We talked last week about how Pittsburgh mayor Bill Peduto was taken aback by Uber's stated desire to resume testing its driverless cars in the Steel City this summer. "Uber did not tell me of today's announcement, and I was forced to learn about it through social media reports," said Peduto, who was traveling in Europe (Italy?) at the time. This is not the way to rebuild a constructive working relationship with local government, especially when facing a public safety matter." Peduto's chief of staff, Dan Gilman, had similar things to say in an interview with CBS Pittsburgh. "He was shocked," Gilman said. "He doesn't know because he hasn't checked Twitter? That's not how a mayor should learn about key operations in their city."
What we didn't talk about was the response from Uber, which contested Peduto's claims, obviously, on Twitter. "…at every step we've proactively reached out to relevant officials at each level of government," Uber tweeted on May 23. "As recently as Friday, we met with @CityPGH to discuss in detail how we could work together to return safely to self-driving operations." The company also told reporters that it had "pre-briefed" the city on movements involving its vehicles on April 27, before telling the city, county, and state on May 9 and May 10 that it hoped to get self-driving cars back on the road by the end of June. Peduto was unimpressed.

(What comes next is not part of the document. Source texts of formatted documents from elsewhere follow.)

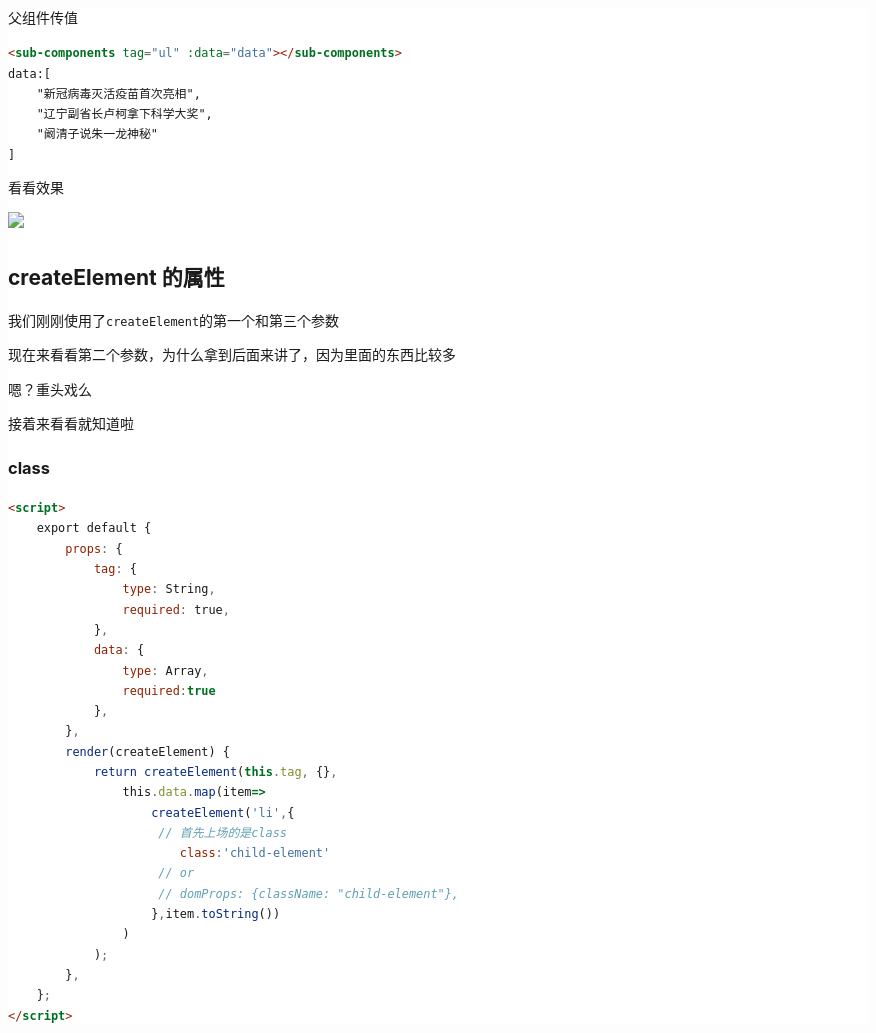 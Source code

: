 
父组件传值

```html
<sub-components tag="ul" :data="data"></sub-components> 
data:[
	"新冠病毒灭活疫苗首次亮相",
	"辽宁副省长卢柯拿下科学大奖",
	"阚清子说朱一龙神秘"
] 
```


看看效果

![](https://p3-juejin.byteimg.com/tos-cn-i-k3u1fbpfcp/fa0da8aed0664be7a42941dcb2ceeee9~tplv-k3u1fbpfcp-zoom-1.image)



## createElement 的属性

我们刚刚使用了`createElement`的第一个和第三个参数

现在来看看第二个参数，为什么拿到后面来讲了，因为里面的东西比较多

嗯？重头戏么

接着来看看就知道啦

### class

```html
<script>  
    export default {  
        props: {  
            tag: {  
                type: String,  
                required: true,  
            },  
            data: {  
                type: Array,  
                required:true  
            },  
        },  
        render(createElement) {  
            return createElement(this.tag, {},   
                this.data.map(item=>  
                    createElement('li',{  
                     // 首先上场的是class  
                        class:'child-element'  
                     // or  
                     // domProps: {className: "child-element"},  
                    },item.toString())  
                )  
            );  
        },  
    };  
</script>  
```
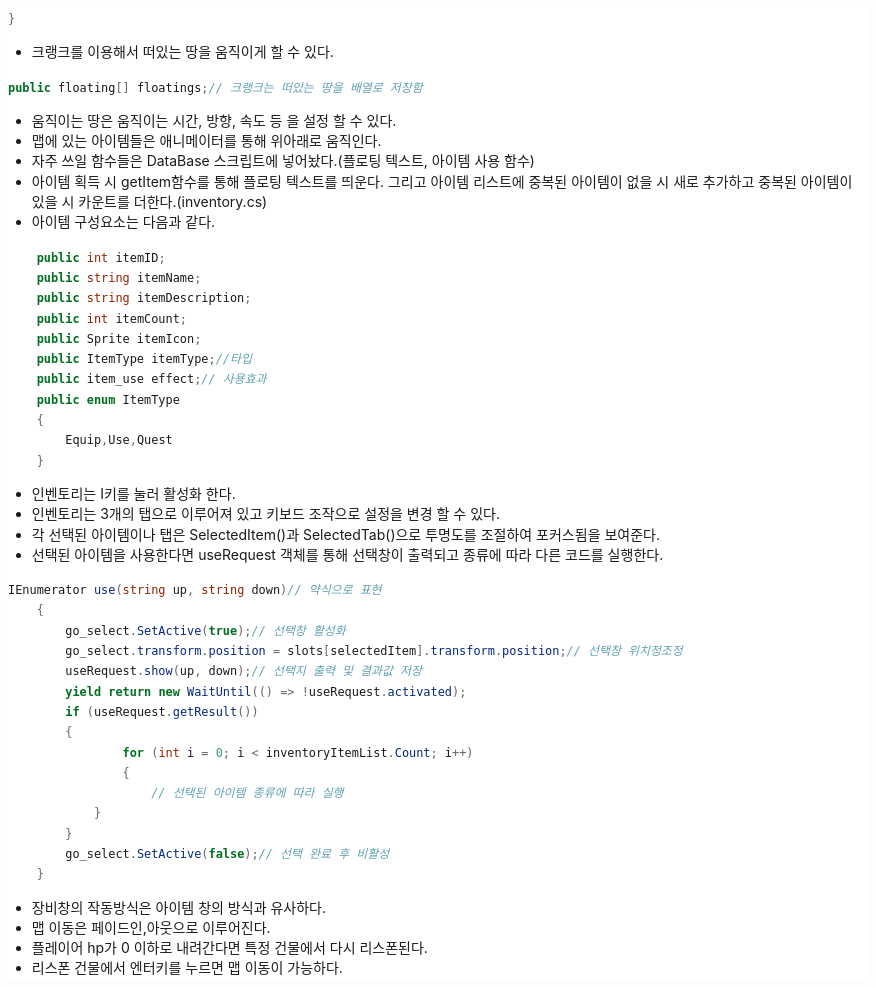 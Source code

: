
 ```C#
}
```

- 크랭크를 이용해서 떠있는 땅을 움직이게 할 수 있다.

```C#
public floating[] floatings;// 크랭크는 떠있는 땅을 배열로 저장함
```

- 움직이는 땅은 움직이는 시간, 방향, 속도 등 을 설정 할 수 있다.
- 맵에 있는 아이템들은 애니메이터를 통해 위아래로 움직인다.
- 자주 쓰일 함수들은 DataBase 스크립트에 넣어놨다.(플로팅 텍스트, 아이템 사용 함수)
- 아이템 획득 시 getItem함수를 통해 플로팅 텍스트를 띄운다. 그리고 아이템 리스트에 중복된 아이템이 없을 시 새로 추가하고 중복된 아이템이 있을 시 카운트를 더한다.(inventory.cs)
- 아이템 구성요소는 다음과 같다.

```C#
    public int itemID;
    public string itemName;
    public string itemDescription;
    public int itemCount;
    public Sprite itemIcon;
    public ItemType itemType;//타입
    public item_use effect;// 사용효과
    public enum ItemType
    {
        Equip,Use,Quest
    }

```
- 인벤토리는 I키를 눌러 활성화 한다. 
- 인벤토리는 3개의 탭으로 이루어져 있고 키보드 조작으로 설정을 변경 할 수 있다.
- 각 선택된 아이템이나 탭은 SelectedItem()과 SelectedTab()으로 투명도를 조절하여 포커스됨을 보여준다.
- 선택된 아이템을 사용한다면 useRequest 객체를 통해 선택창이 출력되고 종류에 따라 다른 코드를 실행한다.

```C#
IEnumerator use(string up, string down)// 약식으로 표현
    {
        go_select.SetActive(true);// 선택창 활성화
        go_select.transform.position = slots[selectedItem].transform.position;// 선택창 위치정조정
        useRequest.show(up, down);// 선택지 출력 및 결과값 저장
        yield return new WaitUntil(() => !useRequest.activated);
        if (useRequest.getResult())
        {
                for (int i = 0; i < inventoryItemList.Count; i++)
                {
                    // 선택된 아이템 종류에 따라 실행
            }
        }
        go_select.SetActive(false);// 선택 완료 후 비활성
    }
```
- 장비창의 작동방식은 아이템 창의 방식과 유사하다.
- 맵 이동은 페이드인,아웃으로 이루어진다.
- 플레이어 hp가 0 이하로 내려간다면 특정 건물에서 다시 리스폰된다.
- 리스폰 건물에서 엔터키를 누르면 맵 이동이 가능하다.
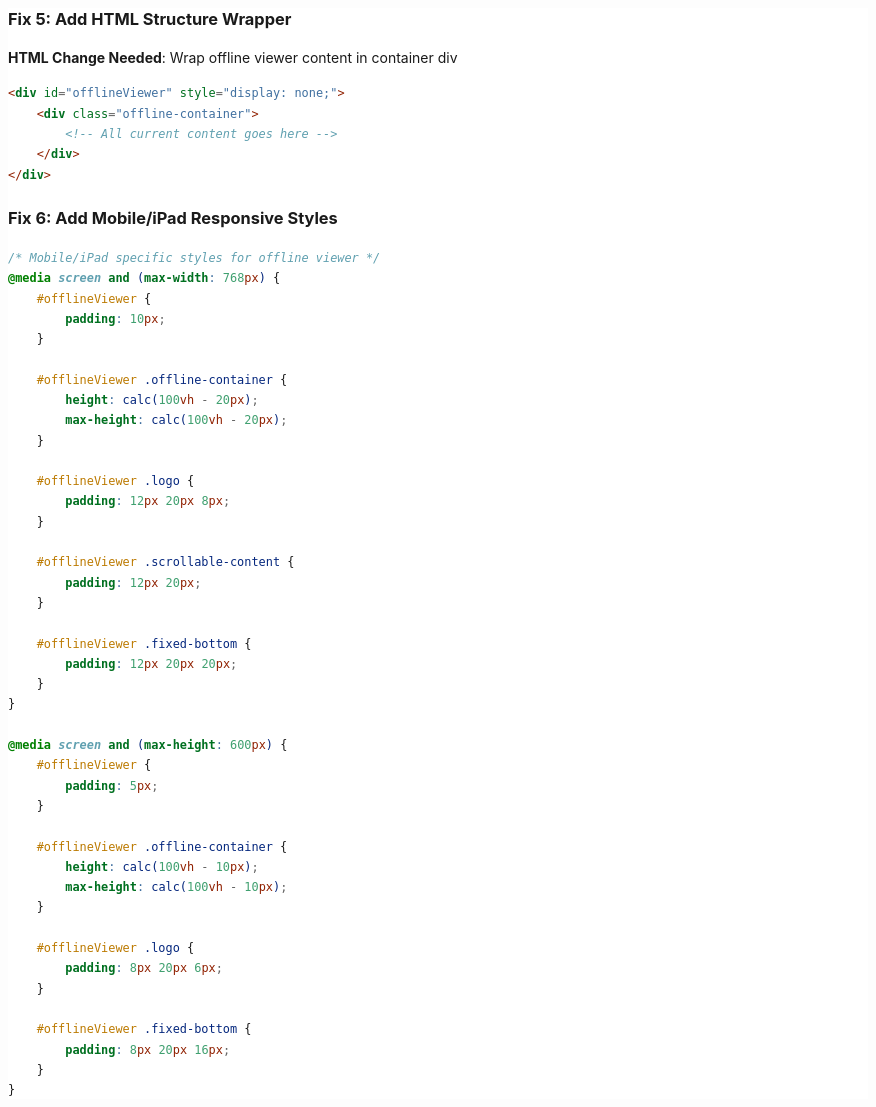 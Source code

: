 ### Fix 5: Add HTML Structure Wrapper
**HTML Change Needed**: Wrap offline viewer content in container div
```html
<div id="offlineViewer" style="display: none;">
    <div class="offline-container">
        <!-- All current content goes here -->
    </div>
</div>
```

### Fix 6: Add Mobile/iPad Responsive Styles
```css
/* Mobile/iPad specific styles for offline viewer */
@media screen and (max-width: 768px) {
    #offlineViewer {
        padding: 10px;
    }
    
    #offlineViewer .offline-container {
        height: calc(100vh - 20px);
        max-height: calc(100vh - 20px);
    }
    
    #offlineViewer .logo {
        padding: 12px 20px 8px;
    }
    
    #offlineViewer .scrollable-content {
        padding: 12px 20px;
    }
    
    #offlineViewer .fixed-bottom {
        padding: 12px 20px 20px;
    }
}

@media screen and (max-height: 600px) {
    #offlineViewer {
        padding: 5px;
    }
    
    #offlineViewer .offline-container {
        height: calc(100vh - 10px);
        max-height: calc(100vh - 10px);
    }
    
    #offlineViewer .logo {
        padding: 8px 20px 6px;
    }
    
    #offlineViewer .fixed-bottom {
        padding: 8px 20px 16px;
    }
}
```
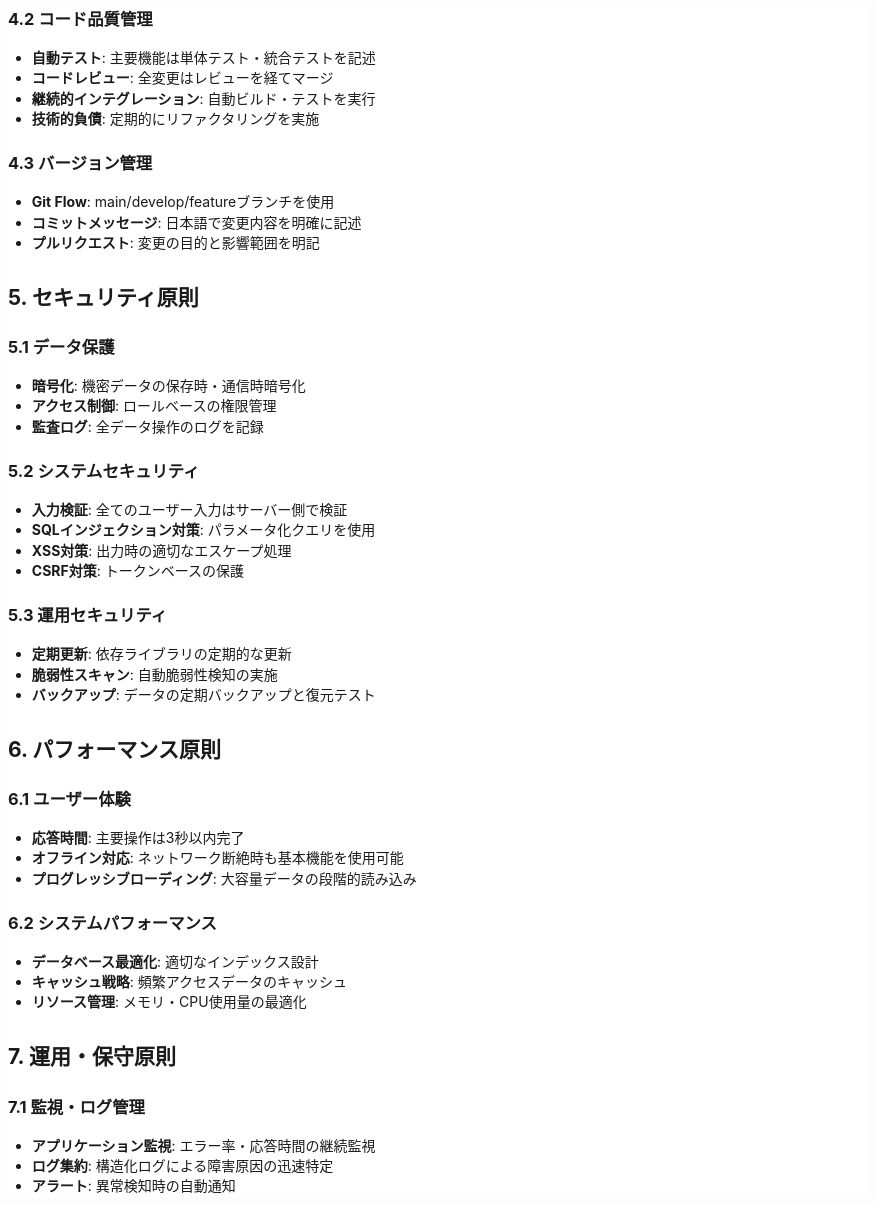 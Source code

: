 ### 4.2 コード品質管理
- **自動テスト**: 主要機能は単体テスト・統合テストを記述
- **コードレビュー**: 全変更はレビューを経てマージ
- **継続的インテグレーション**: 自動ビルド・テストを実行
- **技術的負債**: 定期的にリファクタリングを実施

### 4.3 バージョン管理
- **Git Flow**: main/develop/featureブランチを使用
- **コミットメッセージ**: 日本語で変更内容を明確に記述
- **プルリクエスト**: 変更の目的と影響範囲を明記

## 5. セキュリティ原則

### 5.1 データ保護
- **暗号化**: 機密データの保存時・通信時暗号化
- **アクセス制御**: ロールベースの権限管理
- **監査ログ**: 全データ操作のログを記録

### 5.2 システムセキュリティ
- **入力検証**: 全てのユーザー入力はサーバー側で検証
- **SQLインジェクション対策**: パラメータ化クエリを使用
- **XSS対策**: 出力時の適切なエスケープ処理
- **CSRF対策**: トークンベースの保護

### 5.3 運用セキュリティ
- **定期更新**: 依存ライブラリの定期的な更新
- **脆弱性スキャン**: 自動脆弱性検知の実施
- **バックアップ**: データの定期バックアップと復元テスト

## 6. パフォーマンス原則

### 6.1 ユーザー体験
- **応答時間**: 主要操作は3秒以内完了
- **オフライン対応**: ネットワーク断絶時も基本機能を使用可能
- **プログレッシブローディング**: 大容量データの段階的読み込み

### 6.2 システムパフォーマンス
- **データベース最適化**: 適切なインデックス設計
- **キャッシュ戦略**: 頻繁アクセスデータのキャッシュ
- **リソース管理**: メモリ・CPU使用量の最適化

## 7. 運用・保守原則

### 7.1 監視・ログ管理
- **アプリケーション監視**: エラー率・応答時間の継続監視
- **ログ集約**: 構造化ログによる障害原因の迅速特定
- **アラート**: 異常検知時の自動通知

After bowing out of Arizona, Uber could use a smooth restart in Pittsburgh. Unfortunately for Uber, there's some bad blood. Peduto became frustrated with Uber after he asked the company to invest time and money in helping it win the 2016 Smart City Challenge, a $50 million prize awarded by the US Department of Transportation. Uber not only refused, but turned around and asked Peduto for a bunch of special privileges for its driverless car program, including access to bus lanes, designated pick-up and drop-off spots, and "prioritization of snow removal" on self-driving car routes. "I would be voted out of office," Peduto retorted at the time. In early 2017, he declared Pittsburgh had "held up our end of the bargain" but hadn't "seen much from Uber."
Then of course there's the matter of the pedestrian whom Uber's car struck and killed in March in Tempe, Arizona. According to preliminary findings released May 24 by the National Transportation Safety Board, Uber's car first detected the pedestrian that night about 6 seconds before impact, while traveling at 43 miles per hour. It classified the pedestrian first as an unknown object, then as a vehicle, and then as a bicycle. At 1.3 seconds before impact, the driverless car decided it needed emergency braking to avoid a collision. But: "according to Uber, emergency braking maneuvers are not enabled while the vehicle is under computer control, to reduce the potential for erratic vehicle behavior. The vehicle operator is relied on to intervene and take action. The system is not designed to alert the operator."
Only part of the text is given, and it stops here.